Le cœur (Xin) s’unit à l’intention (Yi).
L’intention s’unit au Qi.
Le Qi s’unit à la force.
Dans un langage moderne, elles décrivent la coordination entre :
- L’état mental
- La planification motrice
- La respiration
- L’organisation musculaire
Autrement dit, l’esprit, la respiration et la structure corporelle doivent fonctionner ensemble.
Du Li (力) au Jin (劲) : transformer la force
La tradition martiale chinoise distingue clairement deux types de force.
- Lì (力) désigne la force musculaire brute. Elle peut être importante, mais elle reste locale et dépend de la contraction.
- Jìn (劲) désigne une force structurée et transmise à travers tout le corps.
Les classiques du Taijiquan expliquent :
由脚而腿而腰,总须完整一气。
« Des pieds aux jambes puis à la taille, tout doit être relié en un seul souffle. »
La puissance ne se pousse pas, elle se conduit. Lorsque les neuf perles restent ouvertes et que les six harmonies sont respectées, la force se propage naturellement du sol jusqu’aux extrémités.
Jin et biomécanique : la logique de la force élastique
La science du mouvement décrit aujourd’hui des phénomènes très proches.
Lorsqu’un corps est correctement aligné, les tissus élastiques — tendons, fascias et ligaments — peuvent stocker de l’énergie mécanique et la restituer. Ce phénomène est connu sous le nom de cycle étirement-raccourcissement.
Il explique une grande partie de la puissance observée dans les gestes sportifs explosifs.

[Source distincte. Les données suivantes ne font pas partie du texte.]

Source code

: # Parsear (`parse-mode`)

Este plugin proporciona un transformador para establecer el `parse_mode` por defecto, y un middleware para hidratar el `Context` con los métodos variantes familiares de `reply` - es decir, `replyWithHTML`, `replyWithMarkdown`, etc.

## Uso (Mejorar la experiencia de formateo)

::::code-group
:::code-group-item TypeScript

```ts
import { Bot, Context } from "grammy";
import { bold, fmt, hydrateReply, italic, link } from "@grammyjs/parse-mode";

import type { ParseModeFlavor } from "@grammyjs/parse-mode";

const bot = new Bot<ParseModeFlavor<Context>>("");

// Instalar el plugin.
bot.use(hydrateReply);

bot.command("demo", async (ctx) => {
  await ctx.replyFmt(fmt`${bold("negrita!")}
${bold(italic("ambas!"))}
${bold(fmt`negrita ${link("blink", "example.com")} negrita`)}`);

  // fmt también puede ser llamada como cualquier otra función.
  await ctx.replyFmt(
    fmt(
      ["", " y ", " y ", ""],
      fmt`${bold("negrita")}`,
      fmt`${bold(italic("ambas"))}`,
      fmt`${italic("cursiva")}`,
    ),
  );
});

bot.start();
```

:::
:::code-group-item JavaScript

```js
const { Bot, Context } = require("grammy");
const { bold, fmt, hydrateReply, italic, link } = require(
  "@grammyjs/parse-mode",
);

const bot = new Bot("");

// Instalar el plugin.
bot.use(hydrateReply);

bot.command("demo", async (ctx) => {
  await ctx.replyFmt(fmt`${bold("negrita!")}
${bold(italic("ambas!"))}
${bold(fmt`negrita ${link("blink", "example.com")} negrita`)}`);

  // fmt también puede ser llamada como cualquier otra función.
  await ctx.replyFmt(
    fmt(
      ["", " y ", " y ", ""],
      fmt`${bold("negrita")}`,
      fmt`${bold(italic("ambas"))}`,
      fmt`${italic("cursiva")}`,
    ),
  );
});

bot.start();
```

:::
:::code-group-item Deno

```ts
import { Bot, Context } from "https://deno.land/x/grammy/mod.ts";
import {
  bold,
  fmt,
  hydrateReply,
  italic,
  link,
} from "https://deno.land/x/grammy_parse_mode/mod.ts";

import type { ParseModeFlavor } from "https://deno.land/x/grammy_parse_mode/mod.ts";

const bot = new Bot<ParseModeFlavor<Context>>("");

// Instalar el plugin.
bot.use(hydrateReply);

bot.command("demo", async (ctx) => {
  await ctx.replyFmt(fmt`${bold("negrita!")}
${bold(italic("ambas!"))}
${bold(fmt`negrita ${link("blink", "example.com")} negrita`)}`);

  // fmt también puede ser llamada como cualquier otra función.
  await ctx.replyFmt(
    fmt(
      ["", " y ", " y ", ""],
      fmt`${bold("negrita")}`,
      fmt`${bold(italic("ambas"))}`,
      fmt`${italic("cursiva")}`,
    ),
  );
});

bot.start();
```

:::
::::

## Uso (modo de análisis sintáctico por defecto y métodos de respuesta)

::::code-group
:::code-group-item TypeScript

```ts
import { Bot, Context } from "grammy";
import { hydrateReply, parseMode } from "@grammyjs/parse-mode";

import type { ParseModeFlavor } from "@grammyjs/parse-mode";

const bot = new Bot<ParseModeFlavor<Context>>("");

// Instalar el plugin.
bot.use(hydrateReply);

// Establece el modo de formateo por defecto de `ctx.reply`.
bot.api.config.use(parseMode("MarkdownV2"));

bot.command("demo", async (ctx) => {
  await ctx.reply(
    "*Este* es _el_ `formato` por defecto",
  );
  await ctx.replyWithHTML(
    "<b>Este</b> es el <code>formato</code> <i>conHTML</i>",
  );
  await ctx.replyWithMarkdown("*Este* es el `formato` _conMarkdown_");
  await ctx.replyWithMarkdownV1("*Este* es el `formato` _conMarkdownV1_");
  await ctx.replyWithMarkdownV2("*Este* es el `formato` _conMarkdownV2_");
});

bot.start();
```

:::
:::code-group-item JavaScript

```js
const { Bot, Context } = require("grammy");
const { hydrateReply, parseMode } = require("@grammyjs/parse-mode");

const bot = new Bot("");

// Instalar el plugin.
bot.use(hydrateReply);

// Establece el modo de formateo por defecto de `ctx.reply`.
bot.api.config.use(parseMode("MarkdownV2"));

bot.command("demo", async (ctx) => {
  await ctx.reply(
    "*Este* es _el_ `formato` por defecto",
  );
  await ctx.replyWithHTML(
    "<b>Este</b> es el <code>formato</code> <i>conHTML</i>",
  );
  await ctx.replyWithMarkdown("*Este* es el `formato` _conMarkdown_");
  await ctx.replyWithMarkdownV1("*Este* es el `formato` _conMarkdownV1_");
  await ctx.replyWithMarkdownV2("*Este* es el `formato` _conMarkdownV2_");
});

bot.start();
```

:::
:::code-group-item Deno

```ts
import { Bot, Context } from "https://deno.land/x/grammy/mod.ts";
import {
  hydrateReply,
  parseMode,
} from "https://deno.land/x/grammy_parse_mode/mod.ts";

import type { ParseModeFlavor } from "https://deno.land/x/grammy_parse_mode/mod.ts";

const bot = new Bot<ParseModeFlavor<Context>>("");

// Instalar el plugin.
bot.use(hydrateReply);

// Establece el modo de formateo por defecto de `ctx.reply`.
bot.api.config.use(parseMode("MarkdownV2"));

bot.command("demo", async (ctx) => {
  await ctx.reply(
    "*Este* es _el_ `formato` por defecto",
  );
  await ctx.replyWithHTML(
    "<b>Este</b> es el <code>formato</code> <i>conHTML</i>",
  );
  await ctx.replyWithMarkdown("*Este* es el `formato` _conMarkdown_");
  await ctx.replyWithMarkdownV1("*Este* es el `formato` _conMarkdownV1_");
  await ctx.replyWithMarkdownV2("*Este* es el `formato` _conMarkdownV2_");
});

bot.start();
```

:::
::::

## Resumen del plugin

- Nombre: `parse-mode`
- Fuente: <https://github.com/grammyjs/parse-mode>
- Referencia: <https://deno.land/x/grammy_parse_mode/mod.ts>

Cette restitution élastique correspond partiellement à ce que la tradition martiale appelle Jìn. Mais le Jìn ne se limite pas à ce phénomène physique.
Il inclut également :
- L’organisation des articulations (9 perles)
- La coordination structurelle (6 harmonies)
- La régulation tonique (Song)
- La direction de l’intention (Yi)
Autrement dit, la biomécanique moderne décrit certains mécanismes du Jìn, mais elle ne résume pas toute sa complexité.
L’architecture invisible de la puissance
Les neuf perles assurent la mobilité articulée.
Les six harmonies assurent la coordination.
Le centre stabilise l’ensemble.
Le relâchement élimine les ruptures de transmission.
Lorsque ces conditions sont réunies, la puissance n’a plus besoin d’être produite par un effort musculaire excessif. Elle apparaît naturellement comme l’expression d’une structure cohérente.
Conclusion — Organiser le corps plutôt qu’accumuler la force
Les arts martiaux chinois n’ont jamais cherché à accumuler de la force. Ils ont cherché à organiser le corps. L’image des neuf perles et le principe des six harmonies décrivent cette organisation avec une précision remarquable. Chaque articulation devient un relais, chaque segment une continuité, chaque mouvement une propagation. La biomécanique moderne parle aujourd’hui de chaînes cinétiques et de coordination intersegmentaire. Les mots ont changé, mais l’observation reste la même.
La puissance véritable n’est pas celle qui contracte le plus. C’est celle qui circule le mieux.